ATTACKS ON INFRASTRUCTURE

Mohamed Gnounou, a Misrata-based air force spokesman, said the militants were monitored for 45 days ahead of the US strike. “It confirmed a large number of individuals preparing something new in this place, as well as developing a strategy to head to new areas.” The areas included rural districts near the coastal cities of Al Khoms and Zliten, between Misrata and Tripoli and the region around the southern city of Sabha, he said.

Islamic State fighters received logistic help from civilians and paid some of them to help cut off power and water supplies, including by sabotaging a water link to Tripoli in the Great Man-made River system built by Gaddafi and attacking electricity infrastructure near the southern city of Sabha, where there have been long blackouts in recent weeks, said Gnounou.
“Daesh (Islamic State) destroyed more than 150km of electricity pylons in the south between Jufra and Sabha. These acts fuel crisis and frustration in Libya, as well as giving an opportunity for gold diggers who smuggle through the open borders and make easy money from Daesh,” he said.

Sirte suffered extensive damage during the battle against Islamic State. Military officials from Misrata say they have the city secured and some residents have begun returning to central neighbourhoods.

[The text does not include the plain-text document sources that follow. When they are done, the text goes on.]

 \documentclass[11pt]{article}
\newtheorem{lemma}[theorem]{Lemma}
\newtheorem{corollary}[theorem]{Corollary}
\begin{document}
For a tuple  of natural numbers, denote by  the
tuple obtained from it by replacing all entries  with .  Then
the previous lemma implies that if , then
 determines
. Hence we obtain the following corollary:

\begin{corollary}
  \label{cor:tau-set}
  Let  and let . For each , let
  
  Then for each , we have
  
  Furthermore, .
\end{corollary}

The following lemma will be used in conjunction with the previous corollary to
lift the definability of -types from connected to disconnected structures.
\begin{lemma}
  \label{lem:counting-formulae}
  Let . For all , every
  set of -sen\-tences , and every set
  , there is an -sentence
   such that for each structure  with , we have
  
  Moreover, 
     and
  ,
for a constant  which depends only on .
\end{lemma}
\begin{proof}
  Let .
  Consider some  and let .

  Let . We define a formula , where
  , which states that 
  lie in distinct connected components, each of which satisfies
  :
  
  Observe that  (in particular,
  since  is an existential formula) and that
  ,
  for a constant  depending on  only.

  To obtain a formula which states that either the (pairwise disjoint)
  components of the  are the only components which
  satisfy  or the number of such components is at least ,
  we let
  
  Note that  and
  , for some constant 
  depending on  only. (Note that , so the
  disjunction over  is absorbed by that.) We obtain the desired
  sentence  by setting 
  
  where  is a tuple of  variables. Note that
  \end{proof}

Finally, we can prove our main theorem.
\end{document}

But they also complain about a lack of support from the UN-backed Government of National Accord (GNA) in Tripoli and are nervous about military advances by forces loyal to military commander Khalifa Haftar to the east and south of Sirte.

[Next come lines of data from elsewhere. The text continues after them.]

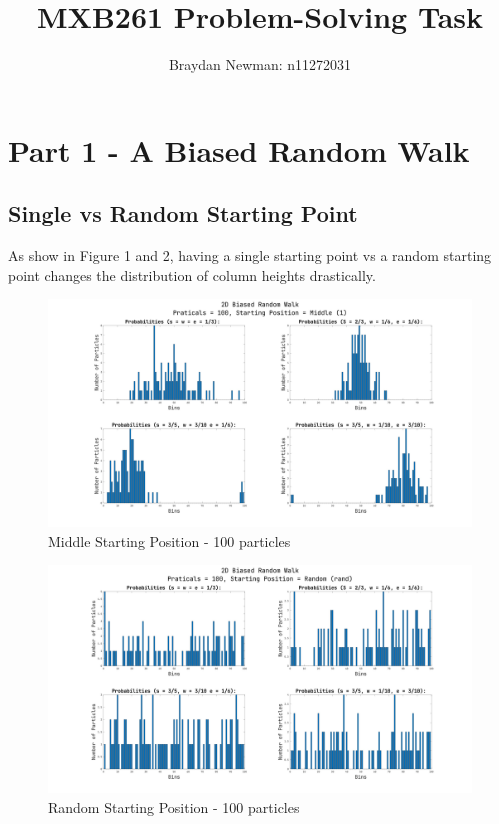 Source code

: \documentclass[a4paper]{article}
\author{Braydan Newman: n11272031}
\title{MXB261 Problem-Solving Task}
\begin{document}
\maketitle
\tableofcontents

\newpage

\section{Part 1 - A Biased Random Walk}

\subsection{Single vs Random Starting Point}
 As show in Figure 1 and 2, having a single starting point vs a random starting point changes the distribution of column heights drastically.

\begin{figure}[h!]
  \includegraphics[width=\textwidth]{part1/p1_figure1}
  \caption{Middle Starting Position - 100 particles}
  \label{fig:msp}
\end{figure}

\begin{figure}[h!]
  \includegraphics[width=\textwidth]{part1/p1_figure3}
  \caption{Random Starting Position - 100 particles}
  \label{fig:rsp}
\end{figure}
\end{document}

Haftar, who has rejected the GNA, was on the opposite side to Misrata’s brigades in a conflict that flared up across Libya in 2014, just as Islamic State was gaining strength.

Both sides accuse the other of using Islamic State to their advantage, while waging separate campaigns against jihadists.
“The support we are getting is not equivalent to the risk we face or the sacrifice we have made,” said Shukri. “We need the political authorities, the (GNA) to continue the next step.”